Ship Radiated Noise Recognition Using Resonance-Based Sparse Signal Decomposition

1Key Laboratory of Underwater Acoustic Communication and Marine Information Technology, Ministry of Education, Xiamen University, Xiamen 361005, China
2Science and Technology on Underwater Acoustic Antagonizing Laboratory, Systems Engineering Research Institute of China State Shipbuilding Corporation, Beijing 100036, China

Correspondence should be addressed to En Cheng; nc.ude.umx@negnehc

Received 14 December 2016; Revised 5 April 2017; Accepted 27 April 2017; Published 17 May 2017

Academic Editor: Carlo Trigona

Copyright © 2017 Jiaquan Yan et al. This is an open access article distributed under the Creative Commons Attribution License, which permits unrestricted use, distribution, and reproduction in any medium, provided the original work is properly cited.

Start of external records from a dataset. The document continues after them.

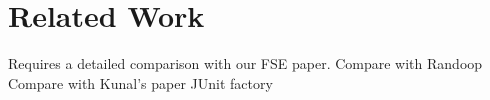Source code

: \section{Related Work}
\label{sec:related}

Requires a detailed comparison with our FSE paper.
Compare with Randoop
Compare with Kunal's paper
JUnit factory
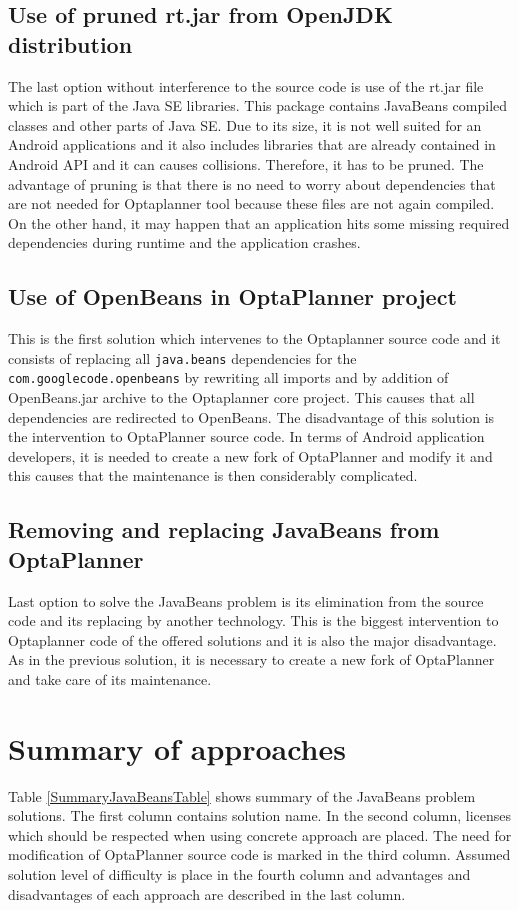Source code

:\subsection{Use of pruned rt.jar from OpenJDK distribution}\label{PrunedJarSection}
The last option without interference to the source code is use of the rt.jar file which is part of the Java SE
libraries. This package contains JavaBeans compiled classes and other parts of Java SE. Due to its size, it is not well
suited for an Android applications and it also includes libraries that are already contained in Android API and it can
causes collisions. Therefore, it has to be pruned. The advantage of pruning is that there is no need to worry about
dependencies that are not needed for Optaplanner tool because these files are not again compiled. On the other hand,
it may happen that an application hits some missing required dependencies during runtime and the application crashes.

\subsection{Use of OpenBeans in OptaPlanner project}\label{UseOpenBeansSection}
This is the first solution which intervenes to the Optaplanner source code and it consists of replacing all
\texttt{java.beans} dependencies for the \texttt{com.googlecode.openbeans} by rewriting all imports and by addition of
OpenBeans.jar archive to the Optaplanner core project. This causes that all dependencies are redirected to OpenBeans.
The disadvantage of this solution is the intervention to OptaPlanner source code. In terms of Android application
developers, it is needed to create a new fork of OptaPlanner and modify it and this causes that the maintenance is then
considerably complicated.

\subsection{Removing and replacing JavaBeans from OptaPlanner}\label{RemoveJavaBeansSection}
Last option to solve the JavaBeans problem is its elimination from the source code and its replacing by another
technology. This is the biggest intervention to Optaplanner code of the offered solutions and it is also the major
disadvantage. As in the previous solution, it is necessary to create a new fork of OptaPlanner and take care of its
maintenance.

\section{Summary of approaches}\label{SummarySection}
Table \ref{SummaryJavaBeansTable} shows summary of the JavaBeans problem solutions. The first column contains solution
name. In the second column, licenses which should be respected when using concrete approach are placed. The need for
modification of OptaPlanner source code is marked in the third column. Assumed solution level of difficulty is place in
the fourth column and advantages and disadvantages of each approach are described in the last column.

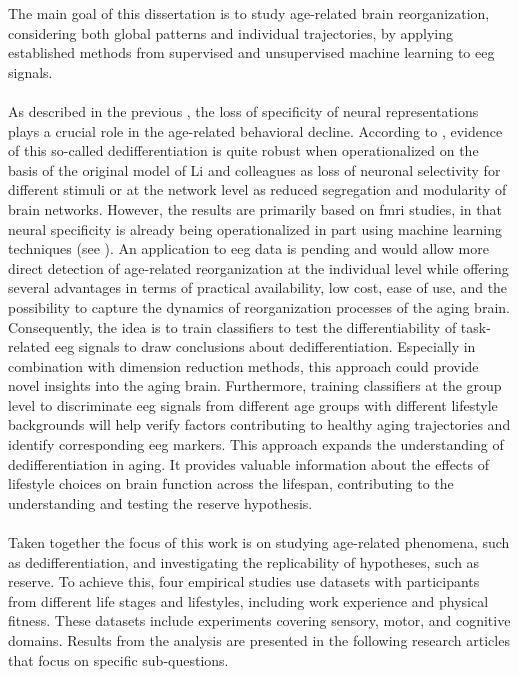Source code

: The main goal of this dissertation is to study age-related brain reorganization, considering both global patterns and individual trajectories, by applying established methods from supervised and unsupervised machine learning to \gls{eeg} signals.\\
\\
As described in the previous , the loss of specificity of neural representations plays a crucial role in the age-related behavioral decline. According to \citeauthor{Koen2019}, evidence of this so-called dedifferentiation is quite robust when operationalized on the basis of the original model of Li and colleagues \cite{Li2001,Li2002} as loss of neuronal selectivity for different stimuli or at the network level as reduced segregation and modularity of brain networks. However, the results are primarily based on \gls{fmri} studies, in that neural specificity is already being operationalized in part using machine learning techniques (see ). An application to \gls{eeg} data is pending and would allow more direct detection of age-related reorganization at the individual level while offering several advantages in terms of practical availability, low cost, ease of use, and the possibility to capture the dynamics of reorganization processes of the aging brain. Consequently, the idea is to train classifiers to test the differentiability of task-related \gls{eeg} signals to draw conclusions about dedifferentiation. Especially in combination with dimension reduction methods, this approach could provide novel insights into the aging brain. Furthermore, training classifiers at the group level to discriminate \gls{eeg} signals from different age groups with different lifestyle backgrounds will help verify factors contributing to healthy aging trajectories and identify corresponding \gls{eeg} markers. This approach expands the understanding of dedifferentiation in aging. It provides valuable information about the effects of lifestyle choices on brain function across the lifespan, contributing to the understanding and testing the reserve hypothesis.\\
\\
Taken together the focus of this work is on studying age-related phenomena, such as dedifferentiation, and investigating the replicability of hypotheses, such as reserve. To achieve this, four empirical studies use datasets with participants from different life stages and lifestyles, including work experience and physical fitness. These datasets include experiments covering sensory, motor, and cognitive domains. Results from the analysis are presented in the following research articles that focus on specific sub-questions.\\
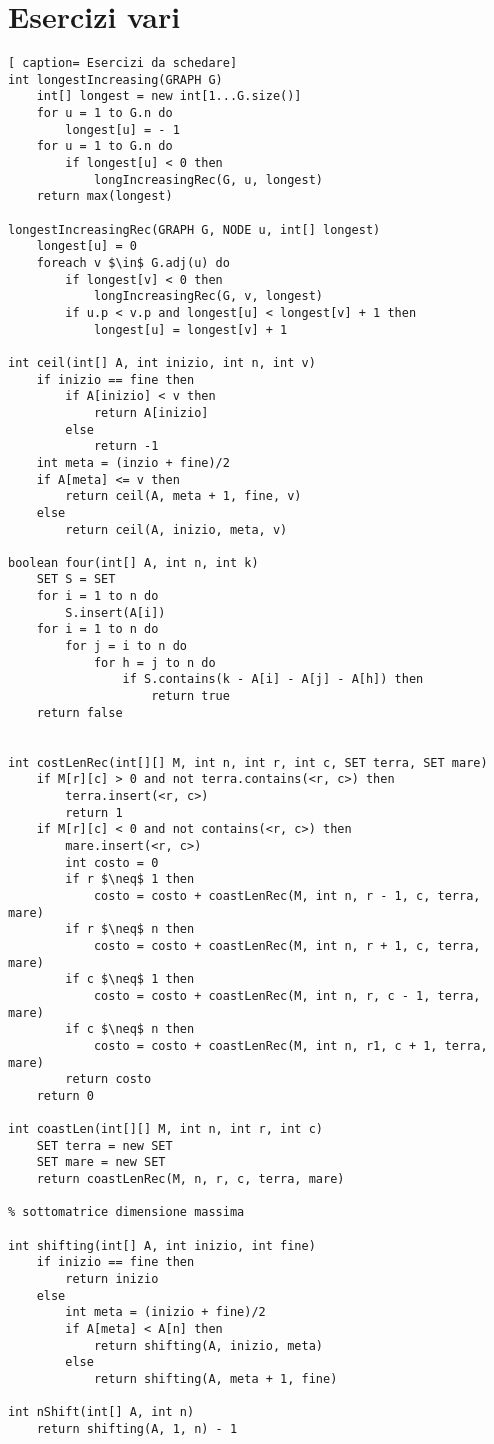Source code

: \documentclass[../cheatSheetAlgoritmi.tex]{subfiles}
\begin{document}
\section{Esercizi vari}
\begin{lstlisting}[ caption= Esercizi da schedare]
int longestIncreasing(GRAPH G)
	int[] longest = new int[1...G.size()]
  	for u = 1 to G.n do
    	longest[u] = - 1
  	for u = 1 to G.n do
    	if longest[u] < 0 then
      		longIncreasingRec(G, u, longest)
  	return max(longest)

longestIncreasingRec(GRAPH G, NODE u, int[] longest)
	longest[u] = 0
  	foreach v $\in$ G.adj(u) do
    	if longest[v] < 0 then
      		longIncreasingRec(G, v, longest)
    	if u.p < v.p and longest[u] < longest[v] + 1 then
   			longest[u] = longest[v] + 1

int ceil(int[] A, int inizio, int n, int v)
	if inizio == fine then
    	if A[inizio] < v then
     		return A[inizio]
    	else
      		return -1
  	int meta = (inzio + fine)/2
  	if A[meta] <= v then
    	return ceil(A, meta + 1, fine, v)
  	else
    	return ceil(A, inizio, meta, v)

boolean four(int[] A, int n, int k) 
	SET S = SET
  	for i = 1 to n do 
    	S.insert(A[i])
  	for i = 1 to n do 
    	for j = i to n do 
      		for h = j to n do 
        		if S.contains(k - A[i] - A[j] - A[h]) then 
          			return true
  	return false
  

int costLenRec(int[][] M, int n, int r, int c, SET terra, SET mare)
	if M[r][c] > 0 and not terra.contains(<r, c>) then 
    	terra.insert(<r, c>)
    	return 1
  	if M[r][c] < 0 and not contains(<r, c>) then
    	mare.insert(<r, c>)
    	int costo = 0
    	if r $\neq$ 1 then
      		costo = costo + coastLenRec(M, int n, r - 1, c, terra, mare)
    	if r $\neq$ n then
      		costo = costo + coastLenRec(M, int n, r + 1, c, terra, mare)
    	if c $\neq$ 1 then
      		costo = costo + coastLenRec(M, int n, r, c - 1, terra, mare)
    	if c $\neq$ n then
      		costo = costo + coastLenRec(M, int n, r1, c + 1, terra, mare)
    	return costo
 	return 0

int coastLen(int[][] M, int n, int r, int c)
	SET terra = new SET
  	SET mare = new SET
  	return coastLenRec(M, n, r, c, terra, mare)
  
% sottomatrice dimensione massima

int shifting(int[] A, int inizio, int fine)
	if inizio == fine then
    	return inizio
  	else
    	int meta = (inizio + fine)/2
    	if A[meta] < A[n] then
      		return shifting(A, inizio, meta)
    	else
      		return shifting(A, meta + 1, fine)

int nShift(int[] A, int n)
	return shifting(A, 1, n) - 1
\end{lstlisting}
\newpage
\end{document}
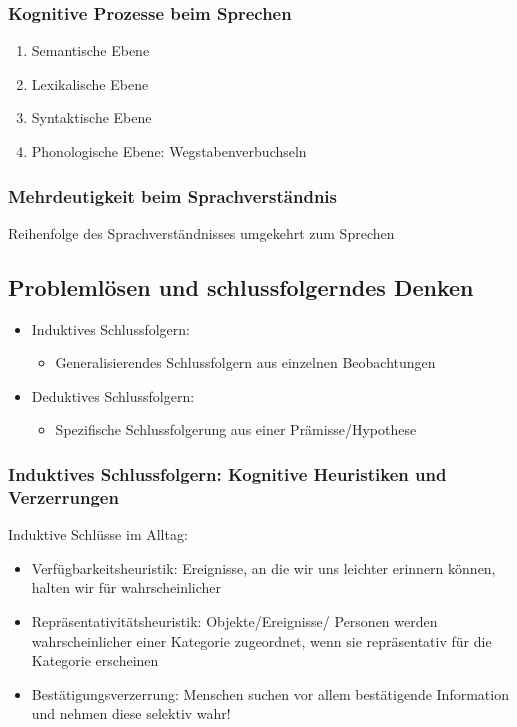 \subsubsection{Kognitive Prozesse beim Sprechen}
\begin{enumerate}
	\item Semantische Ebene
	\item Lexikalische Ebene
	\item Syntaktische Ebene
	\item Phonologische Ebene: Wegstabenverbuchseln
\end{enumerate}
\subsubsection{Mehrdeutigkeit beim Sprachverständnis}
Reihenfolge des Sprachverständnisses umgekehrt zum Sprechen
\subsection{Problemlösen und schlussfolgerndes Denken}
\begin{itemize}
	\item Induktives Schlussfolgern:
		\begin{itemize}
			\item Generalisierendes Schlussfolgern aus einzelnen Beobachtungen 
		\end{itemize}
	\item Deduktives Schlussfolgern:
		\begin{itemize}
			\item Spezifische Schlussfolgerung aus einer Prämisse/Hypothese
		\end{itemize}
\end{itemize}
\subsubsection{Induktives Schlussfolgern: Kognitive Heuristiken und Verzerrungen}
Induktive Schlüsse im Alltag:
\begin{itemize}
	\item Verfügbarkeitsheuristik: Ereignisse, an die wir uns leichter erinnern können, halten wir für wahrscheinlicher
	\item Repräsentativitätsheuristik: Objekte/Ereignisse/ Personen werden wahrscheinlicher einer Kategorie zugeordnet, wenn sie repräsentativ für die Kategorie erscheinen
	\item Bestätigungsverzerrung: Menschen suchen vor allem bestätigende Information und nehmen diese selektiv wahr!
\end{itemize}
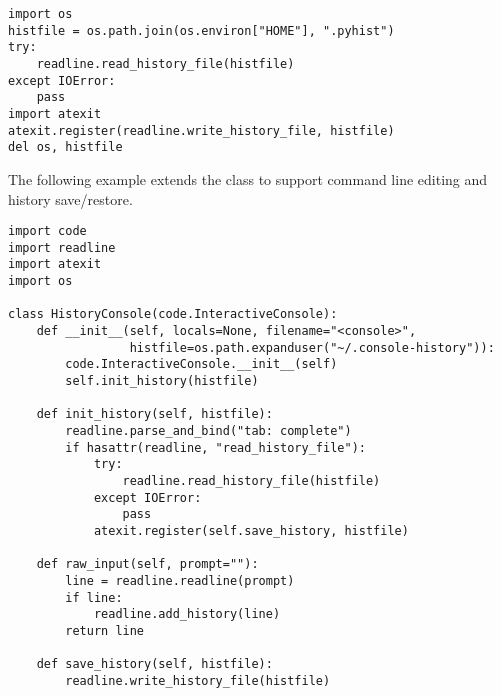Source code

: \begin{verbatim}
import os
histfile = os.path.join(os.environ["HOME"], ".pyhist")
try:
    readline.read_history_file(histfile)
except IOError:
    pass
import atexit
atexit.register(readline.write_history_file, histfile)
del os, histfile
\end{verbatim}

The following example extends the  class to
support command line editing and history save/restore.

\begin{verbatim}
import code
import readline
import atexit
import os

class HistoryConsole(code.InteractiveConsole):
    def __init__(self, locals=None, filename="<console>",
                 histfile=os.path.expanduser("~/.console-history")):
        code.InteractiveConsole.__init__(self)
        self.init_history(histfile)

    def init_history(self, histfile):
        readline.parse_and_bind("tab: complete")
        if hasattr(readline, "read_history_file"):
            try:
                readline.read_history_file(histfile)
            except IOError:
                pass
            atexit.register(self.save_history, histfile)

    def raw_input(self, prompt=""):
        line = readline.readline(prompt)
        if line:
            readline.add_history(line)
        return line

    def save_history(self, histfile):
        readline.write_history_file(histfile)
\end{verbatim}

Under the complex oceanic environment, robust and effective feature extraction is the key issue of ship radiated noise recognition. Since traditional feature extraction methods are susceptible to the inevitable environmental noise, the type of vessels, and the speed of ships, the recognition accuracy will degrade significantly. Hence, we propose a robust time-frequency analysis method which combines resonance-based sparse signal decomposition (RSSD) and Hilbert marginal spectrum (HMS) analysis. First, the observed signals are decomposed into high resonance component, low resonance component, and residual component by RSSD, which is a nonlinear signal analysis method based not on frequency or scale but on resonance. High resonance component is multiple simultaneous sustained oscillations, low resonance component is nonoscillatory transients, and residual component is white Gaussian noises. According to the low-frequency periodic oscillatory characteristic of ship radiated noise, high resonance component is the purified ship radiated noise. RSSD is suited to noise suppression for low-frequency oscillation signals. Second, HMS of high resonance component is extracted by Hilbert-Huang transform (HHT) as the feature vector. Finally, support vector machine (SVM) is adopted as a classifier. Real audio recordings are employed in the experiments under different signal-to-noise ratios (SNRs). The experimental results indicate that the proposed method has a better recognition performance than the traditional method under different SNRs.